# Traditional language models

<sup>This notebook is a part of Natural Language Processing class at the University of Ljubljana, Faculty for computer and information science. Please contact [slavko.zitnik@fri.uni-lj.si](mailto:slavko.zitnik@fri.uni-lj.si) for any comments.</sub>

A model (from statistical point of view) is a mathematical representation of a process. Models may be an approximation of a process and there are two important reasons for this: 

1. We observe the process a limited amount of times.
2. A model can be very complex so we should normally simplify it.

In statistics we may have heard: `All models are wrong, but some are useful.`

## Bag of words

We have already seen some models. One of them and also the simplest one is bag-of-words model, which is a naive way of modelling human language.

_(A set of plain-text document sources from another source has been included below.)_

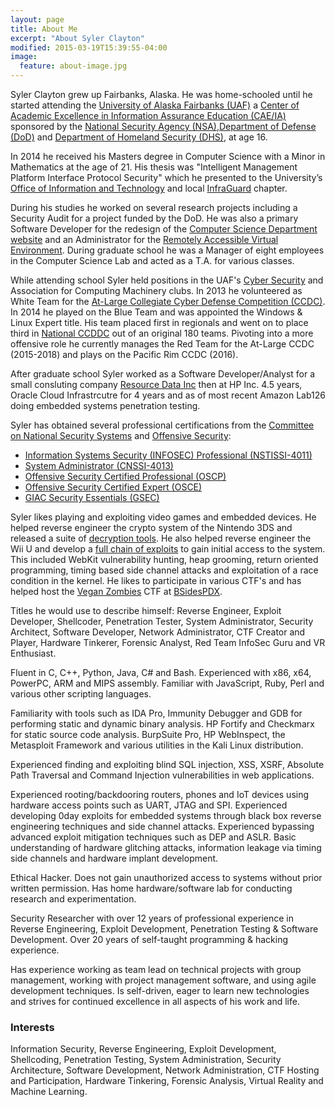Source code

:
 ```yaml
---
layout: page
title: About Me
excerpt: "About Syler Clayton"
modified: 2015-03-19T15:39:55-04:00
image:
  feature: about-image.jpg
---
```

Syler Clayton grew up Fairbanks, Alaska. He was home-schooled until he started attending the <a href="https://www.uaf.edu">University of Alaska Fairbanks (UAF)</a> a <a href="https://www.nsa.gov/resources/educators/centers-academic-excellence">Center of Academic Excellence in Information Assurance Education (CAE/IA)</a> sponsored by the <a href="https://www.nsa.gov/">National Security Agency (NSA)</a>,<a href="http://www.defense.gov">Department of Defense (DoD)</a> and <a href="https://www.dhs.gov">Department of Homeland Security (DHS)</a>, at age 16.

In 2014 he received his Masters degree in Computer Science with a Minor in Mathematics at the age of 21. His thesis was "Intelligent Management Platform Interface Protocol Security" which he presented to the University’s <a href="https://www.alaska.edu/oit">Office of Information and Technology</a> and local <a href="https://www.infragard.org">InfraGuard</a> chapter.

During his studies he worked on several research projects including a Security Audit for a project funded by the DoD. He was also a primary Software Developer for the redesign of the <a href="https://www.cs.uaf.edu">Computer Science Department website</a> and an Administrator for the <a href="https://www.rave-lab.com">Remotely Accessible Virtual Environment</a>. During graduate school he was a Manager of eight employees in the Computer Science Lab and acted as a T.A. for various classes.

While attending school Syler held positions in the UAF's <a href="http://www.csc.uaf.edu">Cyber Security</a> and Association for Computing Machinery clubs. In 2013 he volunteered as White Team for the <a href="http://www.virtualccdc.com">At-Large Collegiate Cyber Defense Competition (CCDC)</a>. In 2014 he played on the Blue Team and was appointed the Windows & Linux Expert title. His team placed first in regionals and went on to place third in <a href="http://www.nationalccdc.org">National CCDDC</a> out of an original 180 teams. Pivoting into a more offensive role he currently manages the Red Team for the At-Large CCDC (2015-2018) and plays on the Pacific Rim CCDC (2016).

After graduate school Syler worked as a Software Developer/Analyst for a small consluting company <a href="https://www.resdat.com">Resource Data Inc</a> then at HP Inc. 4.5 years, Oracle Cloud Infrastrcutre for 4 years and as of most recent Amazon Lab126 doing embedded systems penetration testing.

Syler has obtained several professional certifications from the <a href="https://en.wikipedia.org/wiki/Committee_on_National_Security_Systems">Committee on National Security Systems</a> and <a href="https://www.offensive-security.com/">Offensive Security</a>:
<ul>
  <li><a href="https://en.wikipedia.org/wiki/Committee_on_National_Security_Systems">Information Systems Security (INFOSEC) Professional (NSTISSI-4011)</a></li>
  <li><a href="https://en.wikipedia.org/wiki/Committee_on_National_Security_Systems">System Administrator (CNSSI-4013)</a></li>
  <li><a href="https://www.offensive-security.com/information-security-certifications/oscp-offensive-security-certified-professional/">Offensive Security Certified Professional (OSCP)</a></li>
  <li><a href="https://www.offensive-security.com/information-security-certifications/osce-offensive-security-certified-expert/">Offensive Security Certified Expert (OSCE)</a></li>
  <li><a href="https://www.giac.org/certification/security-essentials-gsec">GIAC Security Essentials (GSEC)</a></li>
</ul>
Syler likes playing and exploiting video games and embedded devices. He helped reverse engineer the crypto system of the Nintendo 3DS and released a suite of <a href="https://github.com/Relys/3DS_Multi_Decryptor">decryption tools</a>. He also helped reverse engineer the Wii U and develop a <a href="https://github.com/wiiudev/libwiiu">full chain of exploits</a> to gain initial access to the system. This included WebKit vulnerability hunting, heap grooming, return oriented programming, timing based side channel attacks and exploitation of a race condition in the kernel. He likes to participate in various CTF's and has helped host the <a href="https://twitter.com/veganzombiesctf">Vegan Zombies</a> CTF at <a href="http://www.bsidespdx.org/">BSidesPDX</a>.

Titles he would use to describe himself: Reverse Engineer, Exploit Developer, Shellcoder, Penetration Tester, System Administrator, Security Architect, Software Developer, Network Administrator, CTF Creator and Player, Hardware Tinkerer, Forensic Analyst, Red Team InfoSec Guru and VR Enthusiast.

Fluent in C, C++, Python, Java, C# and Bash. Experienced with x86, x64, PowerPC, ARM and MIPS assembly. Familiar with JavaScript, Ruby, Perl and various other scripting languages.

Familiarity with tools such as IDA Pro, Immunity Debugger and GDB for performing static and dynamic binary analysis. HP Fortify and Checkmarx for static source code analysis. BurpSuite Pro, HP WebInspect, the Metasploit Framework and various utilities in the Kali Linux distribution.

Experienced finding and exploiting blind SQL injection, XSS, XSRF, Absolute Path Traversal and Command Injection vulnerabilities in web applications.

Experienced rooting/backdooring routers, phones and IoT devices using hardware access points such as UART, JTAG and SPI. Experienced developing 0day exploits for embedded systems through black box reverse engineering techniques and side channel attacks. Experienced bypassing advanced exploit mitigation techniques such as DEP and ASLR. Basic understanding of hardware glitching attacks, information leakage via timing side channels and hardware implant development.

Ethical Hacker. Does not gain unauthorized access to systems without prior written permission. Has home hardware/software lab for conducting research and experimentation.

Security Researcher with over 12 years of professional experience in Reverse Engineering, Exploit Development, Penetration Testing & Software Development. Over 20 years of self-taught programming & hacking experience.

Has experience working as team lead on technical projects with group management, working with project management software, and using agile development techniques. Is self-driven, eager to learn new technologies and strives for continued excellence in all aspects of his work and life.

### Interests
Information Security, Reverse Engineering, Exploit Development, Shellcoding, Penetration Testing, System Administration, Security Architecture, Software Development, Network Administration, CTF Hosting and Participation, Hardware Tinkering, Forensic Analysis, Virtual Reality and Machine Learning.

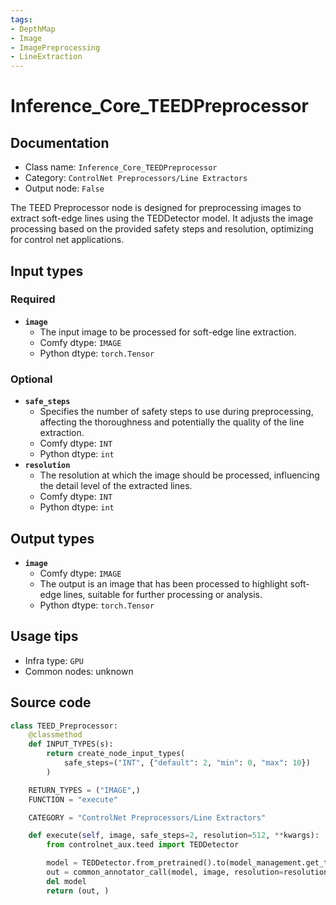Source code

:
 ```yaml
---
tags:
- DepthMap
- Image
- ImagePreprocessing
- LineExtraction
---
```


# Inference_Core_TEEDPreprocessor
## Documentation
- Class name: `Inference_Core_TEEDPreprocessor`
- Category: `ControlNet Preprocessors/Line Extractors`
- Output node: `False`

The TEED Preprocessor node is designed for preprocessing images to extract soft-edge lines using the TEDDetector model. It adjusts the image processing based on the provided safety steps and resolution, optimizing for control net applications.
## Input types
### Required
- **`image`**
    - The input image to be processed for soft-edge line extraction.
    - Comfy dtype: `IMAGE`
    - Python dtype: `torch.Tensor`
### Optional
- **`safe_steps`**
    - Specifies the number of safety steps to use during preprocessing, affecting the thoroughness and potentially the quality of the line extraction.
    - Comfy dtype: `INT`
    - Python dtype: `int`
- **`resolution`**
    - The resolution at which the image should be processed, influencing the detail level of the extracted lines.
    - Comfy dtype: `INT`
    - Python dtype: `int`
## Output types
- **`image`**
    - Comfy dtype: `IMAGE`
    - The output is an image that has been processed to highlight soft-edge lines, suitable for further processing or analysis.
    - Python dtype: `torch.Tensor`
## Usage tips
- Infra type: `GPU`
- Common nodes: unknown


## Source code
```python
class TEED_Preprocessor:
    @classmethod
    def INPUT_TYPES(s):
        return create_node_input_types(
            safe_steps=("INT", {"default": 2, "min": 0, "max": 10})
        )

    RETURN_TYPES = ("IMAGE",)
    FUNCTION = "execute"

    CATEGORY = "ControlNet Preprocessors/Line Extractors"

    def execute(self, image, safe_steps=2, resolution=512, **kwargs):
        from controlnet_aux.teed import TEDDetector

        model = TEDDetector.from_pretrained().to(model_management.get_torch_device())
        out = common_annotator_call(model, image, resolution=resolution, safe_steps=safe_steps)
        del model
        return (out, )

```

But still, it is useful and popular. For the bag-of-words model we also know: 

1. It has an oversimplified view of the language.
2. It takes into account only the frequency of the words in the language, not their order or position.
3. In a way we have created it, it was useful for tasks such as text classification or sentiment analysis, where we were interested only into separate words and their count.

## n-Grams

Text is always a sequence - a sequence of words, characters, symbols, ... So one idea might be to model how text is generated or which token is most probably to proceed in a given sequence. We can learn probabilities over two tokens (bigrams), three tokens (trigrams), ... n tokens (n-grams).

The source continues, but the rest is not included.